У Гостиного двора на Невском подростки тянули по асфальту стальную ленту рулетки. Она извивалась и взблескивала быстрой, веселой струйкой.
За спиной Половникова кто–то сказал, как всегда говорят в трамвае, ни к кому не обращаясь: «Слух есть, деревья сажать тут будут, по–московски, столетние».
Можно было бы усомниться в возрасте предполагаемых к посадке деревьев и возразить соседу. Но никто не возразил. Промолчал и Половников. Он сидел с таким безразличным лицом, что каждый, кто бы ни взглянул на него, непременно бы подумал: этому человеку все неинтересно — и то, что началась достройка огромного здания на Садовой, и то, что украсилась Сенная площадь, и то, что на Невском осенью зашумят кронами высокие липы, и то, что новый сквер разбивают на пустыре за Кировским мостом…
Но разве еще вчера не сошел бы Половников на остановке возле этого пустыря и не бродил бы час или два вокруг шумной ватаги студентов из техникума зеленого строительства, которые с дощатых носилок сыплют землю на будущие клумбы, ровняют их граблями, роют заступами траншейки для спирей и акаций? Вчера, конечно, так бы и произошло. Пожалуй, не было еще случая, чтобы в городе появилось что–то новое и там тотчас бы не оказался со своим альбомом он, Половников.
Но сегодня он ехал в Новую Деревню, и ничто иное не могло занять его в это майское утро.
Накануне вечером он снова перебирал и рассматривал свои наброски в альбомах. Любой из них, реши Половников, мог бы превратиться в большое красочное полотно. Это ли не праздник: торговый порт; у бетонных причалов — многоэтажные корабли в свежих ярких окрасках; корабли готовятся к весеннему плаванию; идут последние работы — в синих одеждах снуют по сходням матросы; кипы грузов висят на стальных канатах над палубами, вьются пестрые флаги на мачтах; и над ними белыми хлопьями — чайки, вместе с людьми они приветствуют освобождение моря от зимних оков.
Или вот. Широко распахнуты ажурные створы ворот Кировского завода. Колонной выходят на улицу мощные тракторы для лесных разработок. И, как бы живой диаграммой подчеркивая рост отечественного машиностроения, навстречу колонне бежит давно устаревший, но еще кем–то сохраненный путиловский колесный тягач на резиновых шинах.

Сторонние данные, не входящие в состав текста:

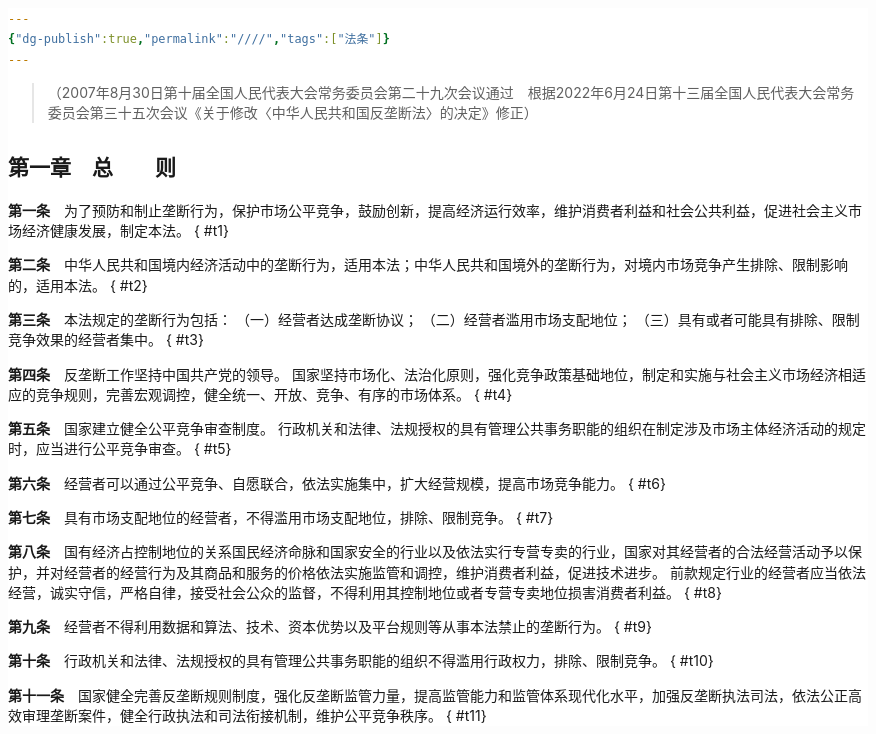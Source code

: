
 ```yaml
---
{"dg-publish":true,"permalink":"////","tags":["法条"]}
---
```




>（2007年8月30日第十届全国人民代表大会常务委员会第二十九次会议通过　根据2022年6月24日第十三届全国人民代表大会常务委员会第三十五次会议《关于修改〈中华人民共和国反垄断法〉的决定》修正）


## 第一章　总　　则

**第一条**　为了预防和制止垄断行为，保护市场公平竞争，鼓励创新，提高经济运行效率，维护消费者利益和社会公共利益，促进社会主义市场经济健康发展，制定本法。
{ #t1}


**第二条**　中华人民共和国境内经济活动中的垄断行为，适用本法；中华人民共和国境外的垄断行为，对境内市场竞争产生排除、限制影响的，适用本法。
{ #t2}


**第三条**　本法规定的垄断行为包括：
（一）经营者达成垄断协议；
（二）经营者滥用市场支配地位；
（三）具有或者可能具有排除、限制竞争效果的经营者集中。
{ #t3}


**第四条**　反垄断工作坚持中国共产党的领导。
国家坚持市场化、法治化原则，强化竞争政策基础地位，制定和实施与社会主义市场经济相适应的竞争规则，完善宏观调控，健全统一、开放、竞争、有序的市场体系。
{ #t4}


**第五条**　国家建立健全公平竞争审查制度。
行政机关和法律、法规授权的具有管理公共事务职能的组织在制定涉及市场主体经济活动的规定时，应当进行公平竞争审查。
{ #t5}


**第六条**　经营者可以通过公平竞争、自愿联合，依法实施集中，扩大经营规模，提高市场竞争能力。
{ #t6}


**第七条**　具有市场支配地位的经营者，不得滥用市场支配地位，排除、限制竞争。
{ #t7}


**第八条**　国有经济占控制地位的关系国民经济命脉和国家安全的行业以及依法实行专营专卖的行业，国家对其经营者的合法经营活动予以保护，并对经营者的经营行为及其商品和服务的价格依法实施监管和调控，维护消费者利益，促进技术进步。
前款规定行业的经营者应当依法经营，诚实守信，严格自律，接受社会公众的监督，不得利用其控制地位或者专营专卖地位损害消费者利益。
{ #t8}


**第九条**　经营者不得利用数据和算法、技术、资本优势以及平台规则等从事本法禁止的垄断行为。
{ #t9}


**第十条**　行政机关和法律、法规授权的具有管理公共事务职能的组织不得滥用行政权力，排除、限制竞争。
{ #t10}


**第十一条**　国家健全完善反垄断规则制度，强化反垄断监管力量，提高监管能力和监管体系现代化水平，加强反垄断执法司法，依法公正高效审理垄断案件，健全行政执法和司法衔接机制，维护公平竞争秩序。
{ #t11}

Да разве мало подобных набросков в альбоме Половникова! Но выбор свой он не. мог остановить ни на одном. Ему казалось, что нечто очень похожее уже написано другими и он только создает новый вариант. Пусть приложит все силы, все умение, напишет блестящую картину, и все же это будет лишь вариант. А ему необходимо, свое, собственное, новое. Так неужели эта зарисовка, сделанная неделю назад и позабытая?.. Он сидел вчера над нею весь вечер, роняя на бумагу пепел папирос, и недоумевал, почему она не сразу, а только теперь привлекла его внимание.